"Who do you talk to the most across your day?" I pose this question during my communication and resiliency coaching sessions. There are varying replies - my partner, our customers, my friend - only a few come up with the correct answer.
You talk more to yourself than every other person combined.
Talking to yourself can be expressed as; a thought, an idea, rationalising a situation, a voice inside our head, and many other descriptions. They all have the same meaning, it is best described I think as self-talk. You are doing it right now as you read this post - some of you will be agreeing and may even be nodding your head as you read, others will be disagreeing and may stop reading now because you don't like what I am saying.

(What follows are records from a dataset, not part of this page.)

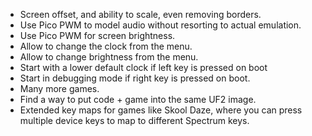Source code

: * Screen offset, and ability to scale, even removing borders.
* Use Pico PWM to model audio without resorting to actual emulation.
* Use Pico PWM for screen brightness.
* Allow to change the clock from the menu.
* Allow to change brightness from the menu.
* Start with a lower default clock if left key is pressed on boot
* Start in debugging mode if right key is pressed on boot.
* Many more games.
* Find a way to put code + game into the same UF2 image.
* Extended key maps for games like Skool Daze, where you can press multiple device keys to map to different Spectrum keys.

When you 'think' about something, you are too a large extent, talking to yourself.
Hence, it is very important to firstly be aware of your thoughts. You may have heard the saying, "You are what you think you are", or "You can do anything you put your mind to", or maybe "If you think you can or you think you can't you are right".
The mind is a powerful tool, you can use it to achieve wonderful things - overcome fears, control pain, change unwanted habits, reach goals, and even to dive down into depression. I bet you didn't see that coming, now what are you thinking right now? How's the self-talk?
When we let our thoughts get away on us, it will often focus on the negative. Your brain has a negative bias which means that you focus for a lot of your day on what could go wrong rather than what went right. Your brain is wired to look after you by searching for danger and to admonish you when you do something wrong.
As you search for danger, you talk to yourself. When you do something wrong, you may later be filled with guilt and regret. That's your negative bias at work.
We have over 70,000 thoughts each day, isn't that crazy? That's why it is important to be aware of your thoughts and to stop them when they go down the negative stream. Why, because your brain also is wired to exaggerate the negative, to catastrophise. It is also designed to over-think, to predict, to self-blame, there's apparently 50 of them.
Think back to the last time you worried about something, the longer you pondered over it, the worse it seemed. And did what you were worried about eventuate, no. If it did, it was never as bad as you thought. Am I right? It's not magic, it's human behaviour.
It's more than just a thought, self-talk can change your life, for better or for worse.